I've been meaning to drop in on this thread ever since Juliet brought my attention to it. I'm the principal developer behind Practical Plants, and over there we're working hard on building a globally relevant plant use database.
The most important thing we learned is building a database like this is hard. Technologically it's easy... designing a database schema and thinking about what terms and properties you want to define in an abstract sense is both easy and fun. Once you start actually having to collect and build data, it gets difficult. It's hard to find reliable sources of data; it's super hard to merge that diverse data well; and it's harder still to build and maintain an active community to look after that data.
The difficulty in maintaining a community effort to build this kind of resource is one of the key points for me. The permaculture community is a passionate one, but it's not huge, and I don't believe it has the resources to maintain multiple databases without harming the effectiveness of each. Most of the work on Practical Plants is really being done by a very small number of committed individuals, with a large number of others making very occasional corrections. I'd urge any new database project with similar aims to Practical Plants to define how it might differ, and to open a dialogue with us - we're a totally open community, and very open to new ideas of what data we should define, how we should collect and share it, and so on!
We're really actively developing things further right now, and we've got some big changes in the pipeline. It's a great time to get involved and help steer and established database in new positive directions; then we all, as a community, are building a database we can use for any other projects we want to create... Right now we're working on:
- Moving to a server farm backed by major university funds, to guarantee we stay online without bills for the forseeable future
- Removing the Non-Commercial license restriction (the NC isn't as "nice" as it sounds, and can actually non profit organisations from using the data if they operate commercially in any way)
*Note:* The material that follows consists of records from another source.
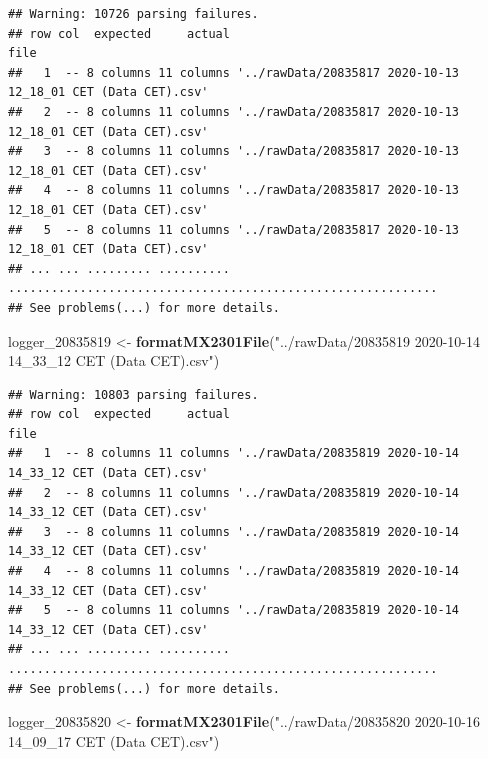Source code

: \documentclass[]{article}
\newenvironment{Shaded}{\begin{snugshade}}{\end{snugshade}}
\newcommand{\DecValTok}[1]{\textcolor[rgb]{0.00,0.00,0.81}{#1}}
\newcommand{\KeywordTok}[1]{\textcolor[rgb]{0.13,0.29,0.53}{\textbf{#1}}}
\newcommand{\NormalTok}[1]{#1}
\newcommand{\StringTok}[1]{\textcolor[rgb]{0.31,0.60,0.02}{#1}}
\begin{document}
\begin{verbatim}
## Warning: 10726 parsing failures.
## row col  expected     actual                                                         file
##   1  -- 8 columns 11 columns '../rawData/20835817 2020-10-13 12_18_01 CET (Data CET).csv'
##   2  -- 8 columns 11 columns '../rawData/20835817 2020-10-13 12_18_01 CET (Data CET).csv'
##   3  -- 8 columns 11 columns '../rawData/20835817 2020-10-13 12_18_01 CET (Data CET).csv'
##   4  -- 8 columns 11 columns '../rawData/20835817 2020-10-13 12_18_01 CET (Data CET).csv'
##   5  -- 8 columns 11 columns '../rawData/20835817 2020-10-13 12_18_01 CET (Data CET).csv'
## ... ... ......... .......... ............................................................
## See problems(...) for more details.
\end{verbatim}

\begin{Shaded}
\begin{Highlighting}[]
\NormalTok{logger_}\DecValTok{20835819}\NormalTok{ <-}\StringTok{ }\KeywordTok{formatMX2301File}\NormalTok{(}\StringTok{"../rawData/20835819 2020-10-14 14_33_12 CET (Data CET).csv"}\NormalTok{)}
\end{Highlighting}
\end{Shaded}

\begin{verbatim}
## Warning: 10803 parsing failures.
## row col  expected     actual                                                         file
##   1  -- 8 columns 11 columns '../rawData/20835819 2020-10-14 14_33_12 CET (Data CET).csv'
##   2  -- 8 columns 11 columns '../rawData/20835819 2020-10-14 14_33_12 CET (Data CET).csv'
##   3  -- 8 columns 11 columns '../rawData/20835819 2020-10-14 14_33_12 CET (Data CET).csv'
##   4  -- 8 columns 11 columns '../rawData/20835819 2020-10-14 14_33_12 CET (Data CET).csv'
##   5  -- 8 columns 11 columns '../rawData/20835819 2020-10-14 14_33_12 CET (Data CET).csv'
## ... ... ......... .......... ............................................................
## See problems(...) for more details.
\end{verbatim}

\begin{Shaded}
\begin{Highlighting}[]
\NormalTok{logger_}\DecValTok{20835820}\NormalTok{ <-}\StringTok{ }\KeywordTok{formatMX2301File}\NormalTok{(}\StringTok{"../rawData/20835820 2020-10-16 14_09_17 CET (Data CET).csv"}\NormalTok{)}
\end{Highlighting}
\end{Shaded}
\end{document}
- Integrating new data sources from the biodiversity community for species distribution maps
- Importing established ontology terms to provide a more compatible API endpoint, and working on defining a plant use ontology for others to use (we haven't found an established one yet!)
- Integrating external data sources for plant pest information and plant interactions
- Experimenting with new methods of storing multi-factual data
- Data dumps in XML, CSV and JSON
- Improved API documentation
I would personally love to see Practical Plants working as a source of data powering applications which empower the permaculture community - applications which help people plan, design and maintain their eco systems. We're working on ways to export our data into a number of formats to power just this kind of thing. But it would make me really sad to see the data moved to a system which modified the data (sharing modifications between databases one they fork is SUPER hard), and we end up with two databases trying to achieve the same goal, dividing the community between them.
I think the most important thing in a community of this size is that we're all talking. There's not many people here with both the time and capability to build something like this, so our resources are precious. Duplication should be avoided at all costs. I invite you to join us at Practical Plants if you think there's an aspect we can improve, or failing that create a database which just covers areas we miss, and perhaps we can just display a read-only representation of each others data for everything else. I'd be really interested to see a list of ways in which your proposed database differs from Practical Plants, and to discuss if that's something we can work together to improve, or to discuss how best to minimise duplication of efforts if it's not something we can integrate.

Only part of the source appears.